Katie Nakaidze
Prohibited
This person is not a solicitor. They are in this register because we have prohibited law firms we regulate from employing them.
- Prohibited
- From 01/02/2024.
- ID number
- 811601
- Regulatory record
- Show regulatory record
DECISION HISTORY
These are the disciplinary and regulatory decisions published under our decision publication policy.
Decision - Employee-related decision
Outcome: Control of non-qualified staff (Section 43 / Section 99 order)
Outcome date: 30 January 2024
Published date: 8 February 2024
Firm details
Firm or organisation at time of matters giving rise to outcome
Name: Pinset Masons LLP
Address(es): 30 Crown Place, London, EC2A 4ES.
Firm ID: 471972
Outcome details
This outcome was reached by SRA decision.
Decision details
Who does this decision relate to?
Ketevan (or Katie) Nakaidze whose last known address was in Hove, Sussex.

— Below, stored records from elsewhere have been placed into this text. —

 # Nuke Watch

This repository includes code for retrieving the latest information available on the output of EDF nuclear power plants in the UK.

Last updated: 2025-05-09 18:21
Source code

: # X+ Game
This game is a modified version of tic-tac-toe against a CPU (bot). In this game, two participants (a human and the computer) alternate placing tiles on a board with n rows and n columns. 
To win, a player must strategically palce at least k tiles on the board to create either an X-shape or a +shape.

A person who is or was involved in a legal practice but is not a solicitor.
Summary of decision
The SRA has put restrictions on where and how Ms Nakaidze can work in an SRA regulated firm. It was found that Ms Nakaidze had from December 2021 to August 2022, on five occasions, dishonestly misled her employer into believing she either would be or (after March 2022) was a newly qualified solicitor who was waiting for her practising certificate to be issued, when she was not.
The facts of the case
Between April 2022 and 1 August 2022, Ms Nakaidze was employed by the Finance & Projects Group of Pinsent Masons LLP (the firm).
We found that between December 2021 (when she applied for the role she took up in April 2022), and 11 August 2022, when her employment ceased, Ms Nakaidze repeatedly let her employer believe that she was due to qualify as a solicitor in March 2022 and/or had applied for a practising certificate when this was not true.
We found that her conduct was dishonest.
Decision on outcome
An order pursuant to section 43(2) of the Solicitors Act 1974 was imposed because Ms Nakaidze's conduct meant that it was undesirable for her to be involved in a legal practice without the SRA's prior approval.
Ms Nakaidze's conduct was serious because she repeatedly and dishonestly told her employer, or allowed her employer to believe, she would be (or was, as the case may be) from March 2022, a newly qualified solicitor and had applied for a practising certificate when this was not true.
Ms Nakaidze was also ordered to pay the SRA's costs of £600.
What our Section 43 order means
- no solicitor shall employ or remunerate her in connection with her practice as a solicitor;
- no employee of a solicitor shall employ or remunerate her in connection with the solicitor's practice;
- no recognised body shall employ or remunerate her;
- no manager or employee of a recognised body shall employ or remunerate her in connection with the business of that body;
- no recognised body or manager or employee of such a body shall permit her to be a manager of the body; and
- no recognised body or manager or employee of such a body shall permit her to have an interest in the body
except in accordance with the SRA's permission.